See my blogposts ”Not An Employee for Tax Purposes?”, 5/24/11 and “Another Argument”, 6/7/12.

Now Judge Morrison reviews the problems of a rather naïve young employee, fresh out of the Peace Corps and into the International Monetary Fund at the staff assistant level. The case is Amy Yu-Wen Chien, T. C. Memo. 2012-277, filed 10/1/12.

Amy went from college (during which time her papa prepared whatever tax returns she needed) to the Peace Corps (no taxable income) to a temp agency (filled out her returns using IRS online instructions) to the International Monetary Fund as a staff assistant (clearly not top-level managerial).

Judge Morrison: “Shortly after joining the IMF, Chien met with J. Carter Magill, an employee of the IMF who was conversant in taxation. The meeting lasted five minutes. Magill explained to Chien that she had to make an estimated-tax payment every quarter. Shortly after the meeting, Magill emailed Chien a spreadsheet that calculated her next estimated-tax payment. Because an estimated-tax payment is based on the taxpayer’s tax liability for the year, see sec. 6654(b)(1), (d)(1)(A) and (B), (f)(1), the spreadsheet was based on Magill’s calculation of Chien’s tax liability for 2005. The amount of liability, as calculated on the spreadsheet, included the income tax imposed by section 1, see sec. 6654(f)(1), and the selfemployment tax imposed by section 1401, see sec. 6654(f)(2), with Chien’s 2005 IMF wages included in self-employment income. Had Chien understood that her estimated-tax payment was based on her liability for the income tax imposed by section 1 and the self-employment tax imposed by section 1401, she would presumably have inferred from the spreadsheet that she would be liable for the selfemployment tax. However, Chien had no such understanding of the estimated-tax regime. So she made no such inference from the spreadsheet. Other than the spreadsheet, Chien did not receive any other information from the IMF informing her that she was considered self-employed or that she was liable for the selfemployment tax.” T. C. Memo. 2012-277, at pp. 3-4.

If Alex Pope was right, and “a little learning is a dangerous thing”, then Amy had less and that was more dangerous, because she never filed a 1040-SE, paid the SE tax or took the one-half adjustment for SE tax on her 1040, for any of the three years she worked for IMF.

At least she knew she owed some income tax, unlike another employee of an international organization who forgot to pay tax on nearly $80K of salary from the World Bank.

IRS gave a lecture on-site for IMF employees, but attendance wasn’t mandatory, and Amy arrived at the very end. She claims the handout she got, which seems to have been limited to the PowerPoint slides, was unenlightening. She thought she’d be in compliance if she followed the 1040 instructions.

Judge Morrison gives Amy a bye on the substantial understatement penalties. She followed the 1040 instructions, and what guidance she got was less than effective.

Takeaway–International organizations need to provide better intake orientations for their employees.

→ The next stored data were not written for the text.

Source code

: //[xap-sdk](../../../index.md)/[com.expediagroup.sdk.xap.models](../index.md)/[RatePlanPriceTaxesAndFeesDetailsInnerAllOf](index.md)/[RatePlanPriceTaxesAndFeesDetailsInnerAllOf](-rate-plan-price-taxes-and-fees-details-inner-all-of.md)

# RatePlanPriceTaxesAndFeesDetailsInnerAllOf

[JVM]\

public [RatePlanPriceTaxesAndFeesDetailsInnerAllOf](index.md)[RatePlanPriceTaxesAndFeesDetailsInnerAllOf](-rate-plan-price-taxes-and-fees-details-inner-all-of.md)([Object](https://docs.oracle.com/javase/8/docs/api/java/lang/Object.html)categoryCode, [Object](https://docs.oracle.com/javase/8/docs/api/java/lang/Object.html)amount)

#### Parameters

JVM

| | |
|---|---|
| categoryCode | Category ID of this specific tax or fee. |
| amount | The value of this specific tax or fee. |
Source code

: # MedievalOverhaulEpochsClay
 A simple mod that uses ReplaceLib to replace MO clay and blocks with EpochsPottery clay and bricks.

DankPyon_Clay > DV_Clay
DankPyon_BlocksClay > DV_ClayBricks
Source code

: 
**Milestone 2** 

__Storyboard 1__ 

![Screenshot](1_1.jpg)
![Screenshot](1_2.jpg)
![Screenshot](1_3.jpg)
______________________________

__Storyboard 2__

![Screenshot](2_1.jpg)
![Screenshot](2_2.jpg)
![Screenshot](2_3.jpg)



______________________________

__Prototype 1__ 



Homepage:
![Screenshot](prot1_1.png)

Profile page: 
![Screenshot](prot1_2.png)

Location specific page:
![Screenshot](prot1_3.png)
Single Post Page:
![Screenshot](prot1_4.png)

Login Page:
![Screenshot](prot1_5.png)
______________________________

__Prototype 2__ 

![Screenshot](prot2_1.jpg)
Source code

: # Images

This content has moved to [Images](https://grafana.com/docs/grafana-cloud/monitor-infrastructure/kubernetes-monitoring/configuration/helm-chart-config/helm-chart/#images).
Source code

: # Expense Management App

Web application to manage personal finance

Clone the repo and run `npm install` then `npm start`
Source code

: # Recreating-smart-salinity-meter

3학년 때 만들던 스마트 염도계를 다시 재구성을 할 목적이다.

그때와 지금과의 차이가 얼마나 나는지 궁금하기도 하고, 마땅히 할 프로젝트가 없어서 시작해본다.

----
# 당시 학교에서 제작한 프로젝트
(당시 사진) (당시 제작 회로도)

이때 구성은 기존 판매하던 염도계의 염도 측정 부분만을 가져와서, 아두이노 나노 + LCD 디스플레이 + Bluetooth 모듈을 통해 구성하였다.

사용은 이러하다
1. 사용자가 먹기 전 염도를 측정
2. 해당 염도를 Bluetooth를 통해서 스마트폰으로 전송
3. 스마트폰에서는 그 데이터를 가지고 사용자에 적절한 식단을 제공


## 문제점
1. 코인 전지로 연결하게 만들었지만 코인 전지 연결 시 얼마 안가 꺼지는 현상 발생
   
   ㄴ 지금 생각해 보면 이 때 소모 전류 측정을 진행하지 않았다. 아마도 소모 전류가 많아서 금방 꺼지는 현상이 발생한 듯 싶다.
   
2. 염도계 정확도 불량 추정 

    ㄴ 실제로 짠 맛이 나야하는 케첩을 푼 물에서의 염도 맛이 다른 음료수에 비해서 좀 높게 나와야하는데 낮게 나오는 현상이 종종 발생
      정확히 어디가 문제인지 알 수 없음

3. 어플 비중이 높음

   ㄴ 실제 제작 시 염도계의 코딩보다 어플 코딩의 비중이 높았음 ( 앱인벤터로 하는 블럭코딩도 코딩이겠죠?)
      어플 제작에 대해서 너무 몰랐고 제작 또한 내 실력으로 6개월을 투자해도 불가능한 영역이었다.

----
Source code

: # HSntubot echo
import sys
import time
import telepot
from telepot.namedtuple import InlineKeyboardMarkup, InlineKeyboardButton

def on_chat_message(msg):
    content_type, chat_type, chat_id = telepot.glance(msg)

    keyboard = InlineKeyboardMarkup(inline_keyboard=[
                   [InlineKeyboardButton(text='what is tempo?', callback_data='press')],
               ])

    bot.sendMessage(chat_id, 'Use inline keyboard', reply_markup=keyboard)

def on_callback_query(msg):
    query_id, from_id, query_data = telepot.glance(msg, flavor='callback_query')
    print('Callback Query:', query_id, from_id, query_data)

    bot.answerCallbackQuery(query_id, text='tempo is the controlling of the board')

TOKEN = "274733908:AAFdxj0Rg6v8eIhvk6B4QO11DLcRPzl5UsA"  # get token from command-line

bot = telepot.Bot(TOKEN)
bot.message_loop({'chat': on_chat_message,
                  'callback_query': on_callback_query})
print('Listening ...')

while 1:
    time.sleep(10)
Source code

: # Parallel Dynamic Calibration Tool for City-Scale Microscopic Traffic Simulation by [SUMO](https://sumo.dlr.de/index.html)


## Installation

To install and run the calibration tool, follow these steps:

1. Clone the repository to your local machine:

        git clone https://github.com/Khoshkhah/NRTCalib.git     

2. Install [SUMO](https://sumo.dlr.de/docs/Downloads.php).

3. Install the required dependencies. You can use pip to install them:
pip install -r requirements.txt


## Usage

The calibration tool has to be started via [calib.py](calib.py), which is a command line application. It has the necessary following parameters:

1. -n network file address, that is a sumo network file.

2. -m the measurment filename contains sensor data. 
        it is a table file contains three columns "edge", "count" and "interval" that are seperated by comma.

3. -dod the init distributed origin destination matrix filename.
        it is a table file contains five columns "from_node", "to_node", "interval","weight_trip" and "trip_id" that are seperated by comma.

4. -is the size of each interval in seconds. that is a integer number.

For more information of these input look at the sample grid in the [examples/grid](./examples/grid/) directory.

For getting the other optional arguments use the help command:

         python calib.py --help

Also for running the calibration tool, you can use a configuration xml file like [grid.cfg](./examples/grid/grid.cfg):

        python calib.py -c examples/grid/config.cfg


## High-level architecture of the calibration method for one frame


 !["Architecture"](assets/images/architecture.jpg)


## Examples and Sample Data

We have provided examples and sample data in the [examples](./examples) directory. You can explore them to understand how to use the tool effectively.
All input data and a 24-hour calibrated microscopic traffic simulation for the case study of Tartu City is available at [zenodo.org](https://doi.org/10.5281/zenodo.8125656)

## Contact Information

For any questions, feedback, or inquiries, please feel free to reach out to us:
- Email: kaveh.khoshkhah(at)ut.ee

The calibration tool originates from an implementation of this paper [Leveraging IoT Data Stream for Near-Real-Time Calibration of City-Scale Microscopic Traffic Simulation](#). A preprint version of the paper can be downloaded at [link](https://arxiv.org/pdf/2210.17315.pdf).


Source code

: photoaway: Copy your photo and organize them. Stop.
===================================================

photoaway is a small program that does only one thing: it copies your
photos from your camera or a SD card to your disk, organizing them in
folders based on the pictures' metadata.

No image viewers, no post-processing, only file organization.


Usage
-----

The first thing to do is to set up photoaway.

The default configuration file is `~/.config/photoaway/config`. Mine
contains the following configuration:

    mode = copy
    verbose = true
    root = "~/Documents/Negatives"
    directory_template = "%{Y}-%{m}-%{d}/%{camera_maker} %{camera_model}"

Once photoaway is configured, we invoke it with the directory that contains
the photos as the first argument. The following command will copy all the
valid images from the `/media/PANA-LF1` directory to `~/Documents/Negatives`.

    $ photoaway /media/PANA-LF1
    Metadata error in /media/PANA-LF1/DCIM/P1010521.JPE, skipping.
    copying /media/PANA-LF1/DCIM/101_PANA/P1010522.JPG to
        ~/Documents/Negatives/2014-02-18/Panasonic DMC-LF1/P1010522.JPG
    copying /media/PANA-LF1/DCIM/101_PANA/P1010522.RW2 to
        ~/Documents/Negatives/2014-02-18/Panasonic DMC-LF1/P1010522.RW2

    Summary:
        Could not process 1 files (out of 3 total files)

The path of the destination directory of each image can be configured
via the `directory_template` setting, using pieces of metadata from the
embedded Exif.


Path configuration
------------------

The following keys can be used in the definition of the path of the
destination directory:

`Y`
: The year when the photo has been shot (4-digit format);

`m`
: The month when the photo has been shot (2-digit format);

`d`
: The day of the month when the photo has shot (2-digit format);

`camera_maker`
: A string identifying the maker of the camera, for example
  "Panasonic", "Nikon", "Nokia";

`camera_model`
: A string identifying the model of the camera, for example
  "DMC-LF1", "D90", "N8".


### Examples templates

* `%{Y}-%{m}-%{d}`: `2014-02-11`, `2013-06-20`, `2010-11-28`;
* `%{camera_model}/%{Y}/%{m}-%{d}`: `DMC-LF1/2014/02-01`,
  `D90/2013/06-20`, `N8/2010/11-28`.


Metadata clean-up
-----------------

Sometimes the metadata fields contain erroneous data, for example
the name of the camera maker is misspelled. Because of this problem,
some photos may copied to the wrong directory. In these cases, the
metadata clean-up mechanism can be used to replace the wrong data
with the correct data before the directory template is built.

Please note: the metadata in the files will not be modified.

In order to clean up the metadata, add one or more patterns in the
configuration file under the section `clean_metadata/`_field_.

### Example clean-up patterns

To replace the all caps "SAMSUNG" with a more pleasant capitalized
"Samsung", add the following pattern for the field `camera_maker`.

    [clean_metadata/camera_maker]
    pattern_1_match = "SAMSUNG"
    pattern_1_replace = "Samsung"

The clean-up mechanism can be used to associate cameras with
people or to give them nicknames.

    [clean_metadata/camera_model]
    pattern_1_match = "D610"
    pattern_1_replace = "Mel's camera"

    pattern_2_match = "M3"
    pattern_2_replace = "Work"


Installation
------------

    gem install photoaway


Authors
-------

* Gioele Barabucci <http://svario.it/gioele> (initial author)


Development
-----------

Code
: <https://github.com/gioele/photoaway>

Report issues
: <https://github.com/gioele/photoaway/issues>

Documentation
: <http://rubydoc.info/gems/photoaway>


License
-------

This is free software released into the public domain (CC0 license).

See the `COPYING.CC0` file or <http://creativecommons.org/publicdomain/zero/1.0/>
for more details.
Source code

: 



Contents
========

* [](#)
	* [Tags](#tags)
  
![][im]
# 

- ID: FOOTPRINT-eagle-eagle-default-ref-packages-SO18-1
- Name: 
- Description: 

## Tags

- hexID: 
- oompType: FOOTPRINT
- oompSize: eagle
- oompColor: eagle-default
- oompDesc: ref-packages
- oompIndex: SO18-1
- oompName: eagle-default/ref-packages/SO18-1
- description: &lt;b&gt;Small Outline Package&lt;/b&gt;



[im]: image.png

If you’re a US citizen, you owe both income tax and self-employment tax, because the US can’t collect from your exempt employer. Give the new hire a copy of a 1040, a 1040-ES, and something more than a five minute off-the-cuff from your resident tax guru who probably just spouts numbers and letters like the rest of us, and drops an email that only a tax professional would understand.  And if IRS sends somebody around, tell your employees they cut this class at their peril.